One of the better-known large-scale education tests used throughout the world today is the Programme for International Student Assessment, or PISA. Results from PISA assessments are used in education policy interventions as well as in comparison of competencies across nations.
Currently, reporting practices for tests like PISA do not account for the impact of performance-oriented behaviors among test takers. "Policy makers and educators have only focused on the overall performance score," said Pohl. And while there is a long history of researchers trying to understand test-taking behaviors, "these behaviors have often been seen as nuisance that needs to be corrected," said Pohl, "not as valuable information on the performance of the student."
This practice threatens the fairness of country-scale rankings, especially as test-taking behavior seems to be a cultural issue. "In some countries, students work fast, usually responding to almost all tasks, while in other places, students take more time and some also skip a lot of questions," Pohl explained. "In the current reporting practice, this is not taken into account."
By not addressing performance-oriented behaviors, educators could miss opportunities to improve interventions for individual students, Pohl said. For example, if a student responds correctly to the items he approaches, but does not manage to work on all items, a teacher does not necessarily need to improve knowledge, as the student did show that he had it. Instead, the teacher who understands this behavior should focus on teaching time allocation strategies.
A PISA Test Case
In an exercise that further illustrates the importance of disentangling performance-oriented factors, Pohl and her colleagues analyzed data on a 2018 PISA math literacy test taken by more than 7,000 students in Australia, more than 3,000 students in Switzerland, and more than 6,000 students in Italy.
"We chose these countries because each country has different strengths, so that helped to demonstrate how considering different aspects of test performance may impact conclusions," said Pohl.
The authors applied a model they had previously developed called the speed-accuracy + omission (SA+O) model, which, besides accounting for a student's ability, aims to account for not reaching items on a test owing to time limits and item omissions.
Based on their analysis, Italian and Swiss students showed a higher ability than Australian students, but they achieved this by taking more time and responding to fewer tasks. Australian students took on a more efficient approach by answering most of the items in rather little time, sacrificing accuracy.
Under current approaches, analysts "would (mis-)interpret the scores as ability scores and would not be able to see that there is variation in test-taking behavior," the authors write in their Policy Forum.
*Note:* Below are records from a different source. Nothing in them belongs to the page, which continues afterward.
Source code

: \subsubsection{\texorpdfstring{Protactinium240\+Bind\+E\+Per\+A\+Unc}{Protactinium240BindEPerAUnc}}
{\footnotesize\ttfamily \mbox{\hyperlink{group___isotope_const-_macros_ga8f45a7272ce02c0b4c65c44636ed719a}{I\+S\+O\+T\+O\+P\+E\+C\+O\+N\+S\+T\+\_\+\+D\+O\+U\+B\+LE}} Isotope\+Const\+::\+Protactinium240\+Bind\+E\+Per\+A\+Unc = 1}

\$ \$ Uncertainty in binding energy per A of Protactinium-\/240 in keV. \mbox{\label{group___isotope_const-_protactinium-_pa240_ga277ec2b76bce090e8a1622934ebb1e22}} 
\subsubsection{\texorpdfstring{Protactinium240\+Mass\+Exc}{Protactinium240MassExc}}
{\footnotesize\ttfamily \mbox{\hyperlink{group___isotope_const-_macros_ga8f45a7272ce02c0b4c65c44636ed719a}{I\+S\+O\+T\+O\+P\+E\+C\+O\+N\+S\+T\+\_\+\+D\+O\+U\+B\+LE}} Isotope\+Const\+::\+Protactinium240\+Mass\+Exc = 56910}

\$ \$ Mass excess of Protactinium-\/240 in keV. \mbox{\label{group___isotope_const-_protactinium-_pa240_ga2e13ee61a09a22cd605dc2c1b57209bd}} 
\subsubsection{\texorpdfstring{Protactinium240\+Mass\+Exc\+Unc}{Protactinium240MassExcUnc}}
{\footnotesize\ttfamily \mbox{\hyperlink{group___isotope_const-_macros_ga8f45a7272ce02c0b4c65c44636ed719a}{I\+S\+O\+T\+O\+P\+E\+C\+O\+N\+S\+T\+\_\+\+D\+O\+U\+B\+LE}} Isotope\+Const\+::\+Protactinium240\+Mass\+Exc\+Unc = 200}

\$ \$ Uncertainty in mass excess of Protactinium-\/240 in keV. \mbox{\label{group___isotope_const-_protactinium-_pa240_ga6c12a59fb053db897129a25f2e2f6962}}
They would rank Switzerland and Italy higher than Australia, neglecting differences in time taken and items omitted.
"Disentangling and reporting different aspects of performance allow for — what we believe — a fairer comparison of groups," the authors write.
They propose the use of models like the SA+O model, though they note it is just one example. "There are other models that incorporate other aspects of test-taking behavior, such as guessing or quitting on the test," said Pohl. "The model should be chosen based on what types of test-taking behavior should be considered" in a given situation, she noted.
The authors said that data from all countries participating in PISA are analyzed currently by the Educational Testing Service — the world's largest private nonprofit educational testing and assessment organization — in Princeton, New Jersey. "We can imagine that our proposed approach could be made part of these initial analyses," said Pohl. "This may open up a discussion on what we actually want to measure and what the PISA results tell us."